[Data for analysis Boundary: Start]
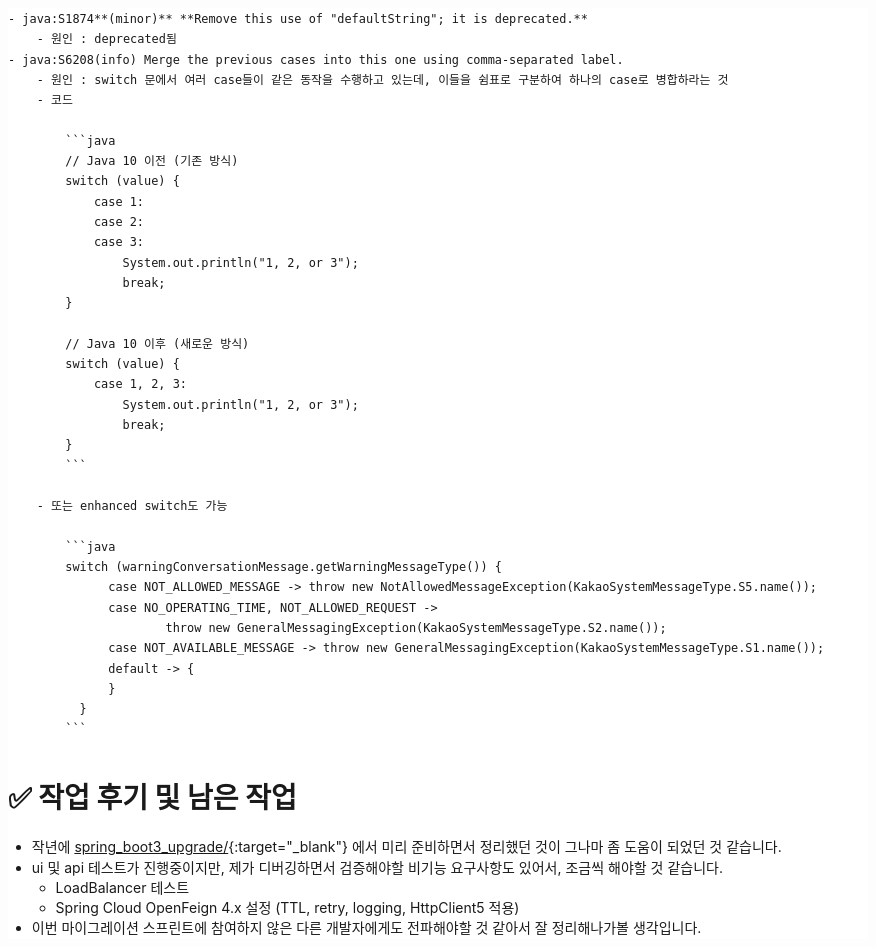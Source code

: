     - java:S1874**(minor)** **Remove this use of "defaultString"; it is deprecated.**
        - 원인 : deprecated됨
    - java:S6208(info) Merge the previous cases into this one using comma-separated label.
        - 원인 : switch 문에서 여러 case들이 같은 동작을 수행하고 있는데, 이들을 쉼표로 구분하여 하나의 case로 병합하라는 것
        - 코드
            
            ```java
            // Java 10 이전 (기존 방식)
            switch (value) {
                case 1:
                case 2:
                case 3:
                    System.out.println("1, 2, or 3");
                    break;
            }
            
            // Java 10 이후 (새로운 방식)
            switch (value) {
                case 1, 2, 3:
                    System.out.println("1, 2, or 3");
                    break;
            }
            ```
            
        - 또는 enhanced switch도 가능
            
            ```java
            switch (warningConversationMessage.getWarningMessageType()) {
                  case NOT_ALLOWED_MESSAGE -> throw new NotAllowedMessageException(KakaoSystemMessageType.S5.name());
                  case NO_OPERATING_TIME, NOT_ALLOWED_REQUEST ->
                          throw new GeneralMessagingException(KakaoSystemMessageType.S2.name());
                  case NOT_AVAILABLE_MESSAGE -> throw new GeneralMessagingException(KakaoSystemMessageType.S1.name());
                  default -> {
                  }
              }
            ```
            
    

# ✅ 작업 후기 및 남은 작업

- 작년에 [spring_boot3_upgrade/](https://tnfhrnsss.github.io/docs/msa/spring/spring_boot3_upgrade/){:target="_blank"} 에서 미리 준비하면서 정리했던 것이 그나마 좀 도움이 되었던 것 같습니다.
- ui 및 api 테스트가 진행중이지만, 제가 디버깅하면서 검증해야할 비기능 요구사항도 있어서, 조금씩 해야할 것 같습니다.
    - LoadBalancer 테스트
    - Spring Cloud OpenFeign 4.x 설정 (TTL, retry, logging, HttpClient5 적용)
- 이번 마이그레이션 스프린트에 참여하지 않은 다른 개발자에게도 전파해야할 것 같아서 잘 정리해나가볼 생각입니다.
[Data for analysis Boundary: End]
[Data for analysis Boundary: Start]
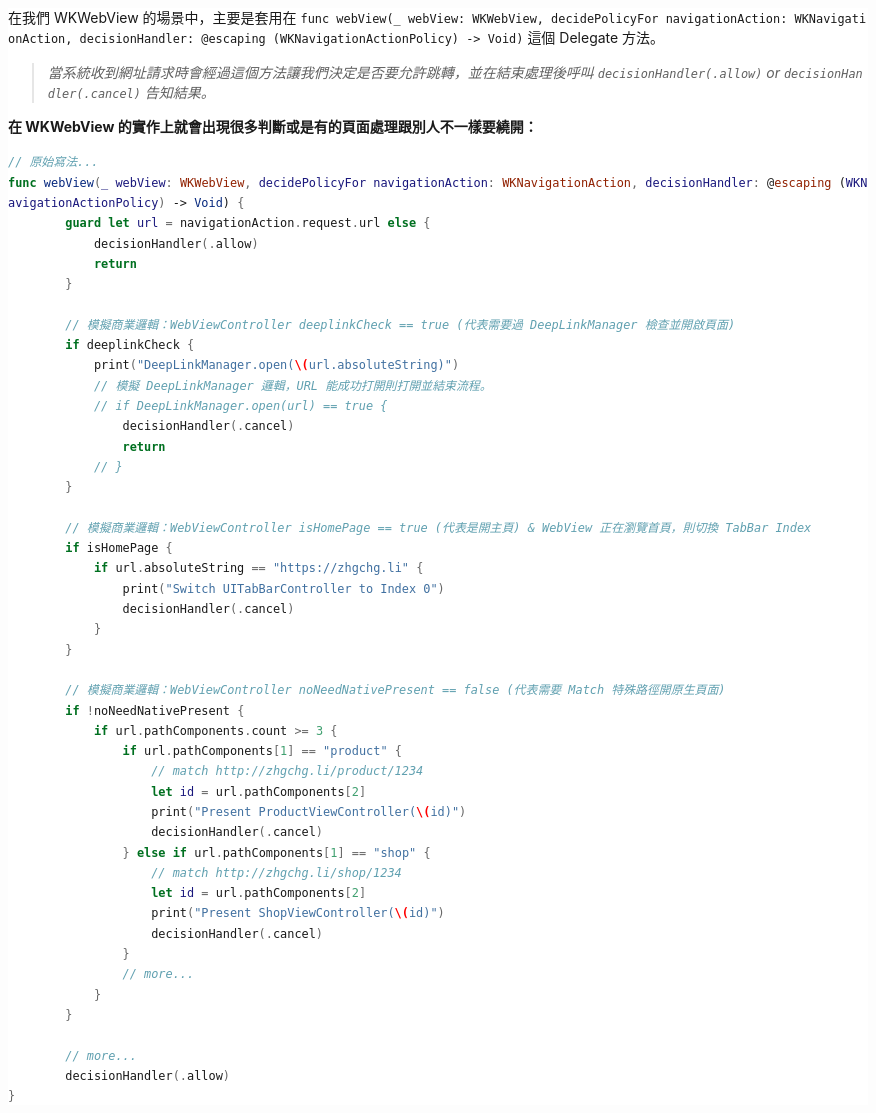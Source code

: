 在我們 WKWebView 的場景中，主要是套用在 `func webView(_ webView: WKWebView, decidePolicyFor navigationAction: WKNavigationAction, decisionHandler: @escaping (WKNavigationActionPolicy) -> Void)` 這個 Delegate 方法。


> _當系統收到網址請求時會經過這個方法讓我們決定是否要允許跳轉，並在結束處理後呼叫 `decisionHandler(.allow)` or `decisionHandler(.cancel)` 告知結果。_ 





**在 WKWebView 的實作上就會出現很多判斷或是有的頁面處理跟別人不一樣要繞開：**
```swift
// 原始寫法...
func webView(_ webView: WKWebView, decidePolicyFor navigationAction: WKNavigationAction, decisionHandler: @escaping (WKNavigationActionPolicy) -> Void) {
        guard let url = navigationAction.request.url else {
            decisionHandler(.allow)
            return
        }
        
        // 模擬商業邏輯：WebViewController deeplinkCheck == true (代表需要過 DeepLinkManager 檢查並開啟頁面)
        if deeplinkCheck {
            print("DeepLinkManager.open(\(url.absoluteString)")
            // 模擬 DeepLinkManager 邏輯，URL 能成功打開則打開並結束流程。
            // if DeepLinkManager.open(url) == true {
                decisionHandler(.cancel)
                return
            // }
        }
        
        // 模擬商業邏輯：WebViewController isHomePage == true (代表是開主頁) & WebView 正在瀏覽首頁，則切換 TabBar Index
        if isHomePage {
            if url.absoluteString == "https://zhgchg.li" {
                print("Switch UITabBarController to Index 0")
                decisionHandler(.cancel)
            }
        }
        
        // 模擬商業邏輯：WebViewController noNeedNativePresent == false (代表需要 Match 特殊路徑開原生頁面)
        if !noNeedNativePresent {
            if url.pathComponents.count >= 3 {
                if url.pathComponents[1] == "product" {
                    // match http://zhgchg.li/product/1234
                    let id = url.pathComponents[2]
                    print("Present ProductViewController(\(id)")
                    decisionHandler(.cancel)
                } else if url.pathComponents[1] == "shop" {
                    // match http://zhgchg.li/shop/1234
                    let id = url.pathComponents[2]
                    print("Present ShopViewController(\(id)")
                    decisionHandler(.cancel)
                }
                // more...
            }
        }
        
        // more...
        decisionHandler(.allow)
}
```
[Data for analysis Boundary: End]
[Data for analysis Boundary: Start]
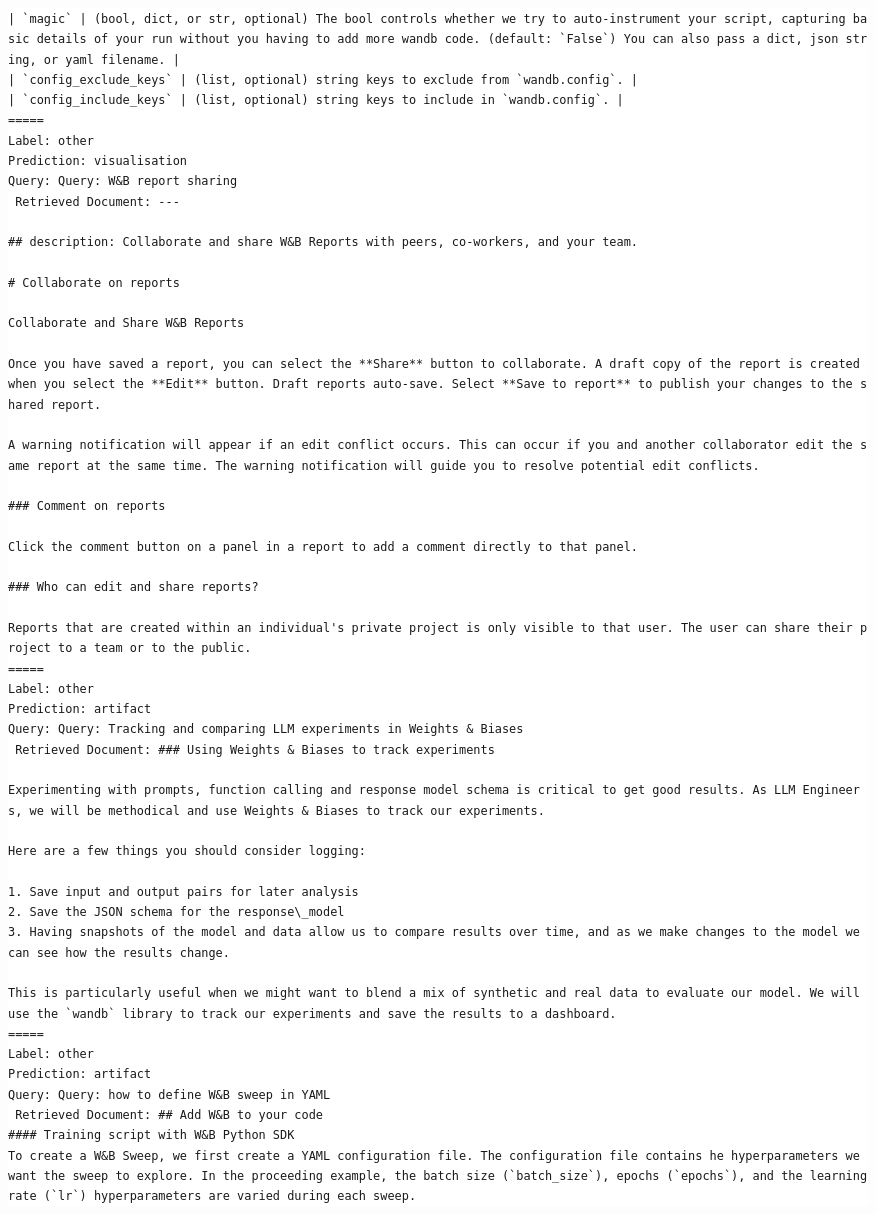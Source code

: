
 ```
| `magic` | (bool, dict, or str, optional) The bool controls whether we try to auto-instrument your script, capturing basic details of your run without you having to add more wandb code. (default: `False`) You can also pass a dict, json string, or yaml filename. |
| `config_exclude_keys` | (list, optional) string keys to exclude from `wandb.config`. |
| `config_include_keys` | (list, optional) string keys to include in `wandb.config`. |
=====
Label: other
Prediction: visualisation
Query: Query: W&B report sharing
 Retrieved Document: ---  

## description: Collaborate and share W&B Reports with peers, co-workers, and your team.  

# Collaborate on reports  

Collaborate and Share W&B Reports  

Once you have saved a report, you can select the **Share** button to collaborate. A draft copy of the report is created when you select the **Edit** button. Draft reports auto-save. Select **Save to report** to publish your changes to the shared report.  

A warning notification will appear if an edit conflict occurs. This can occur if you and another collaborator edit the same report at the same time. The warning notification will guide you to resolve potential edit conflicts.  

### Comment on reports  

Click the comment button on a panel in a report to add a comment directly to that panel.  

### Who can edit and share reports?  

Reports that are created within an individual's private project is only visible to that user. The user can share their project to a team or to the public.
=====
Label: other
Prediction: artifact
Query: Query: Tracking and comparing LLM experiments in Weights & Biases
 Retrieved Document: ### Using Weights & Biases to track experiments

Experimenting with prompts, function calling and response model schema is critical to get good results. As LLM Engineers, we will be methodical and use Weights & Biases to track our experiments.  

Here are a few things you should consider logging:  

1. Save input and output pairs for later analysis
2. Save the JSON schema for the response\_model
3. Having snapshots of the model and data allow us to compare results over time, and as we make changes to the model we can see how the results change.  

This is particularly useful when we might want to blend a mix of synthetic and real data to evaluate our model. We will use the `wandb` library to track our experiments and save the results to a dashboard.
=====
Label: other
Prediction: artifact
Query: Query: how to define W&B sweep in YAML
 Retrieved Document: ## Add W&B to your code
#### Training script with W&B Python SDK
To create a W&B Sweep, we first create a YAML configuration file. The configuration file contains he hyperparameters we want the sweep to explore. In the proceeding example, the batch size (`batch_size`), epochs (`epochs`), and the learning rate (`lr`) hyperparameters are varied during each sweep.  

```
[Data for analysis Boundary: End]
[Exercise directions]
Every line in the data above that contains "your" needs to be copied.

[Answer box]
| `magic` | (bool, dict, or str, optional) The bool controls whether we try to auto-instrument your script, capturing basic details of your run without you having to add more wandb code. (default: `False`) You can also pass a dict, json string, or yaml filename. |
## description: Collaborate and share W&B Reports with peers, co-workers, and your team.  
Once you have saved a report, you can select the **Share** button to collaborate. A draft copy of the report is created when you select the **Edit** button. Draft reports auto-save. Select **Save to report** to publish your changes to the shared report.  
 Retrieved Document: ## Add W&B to your code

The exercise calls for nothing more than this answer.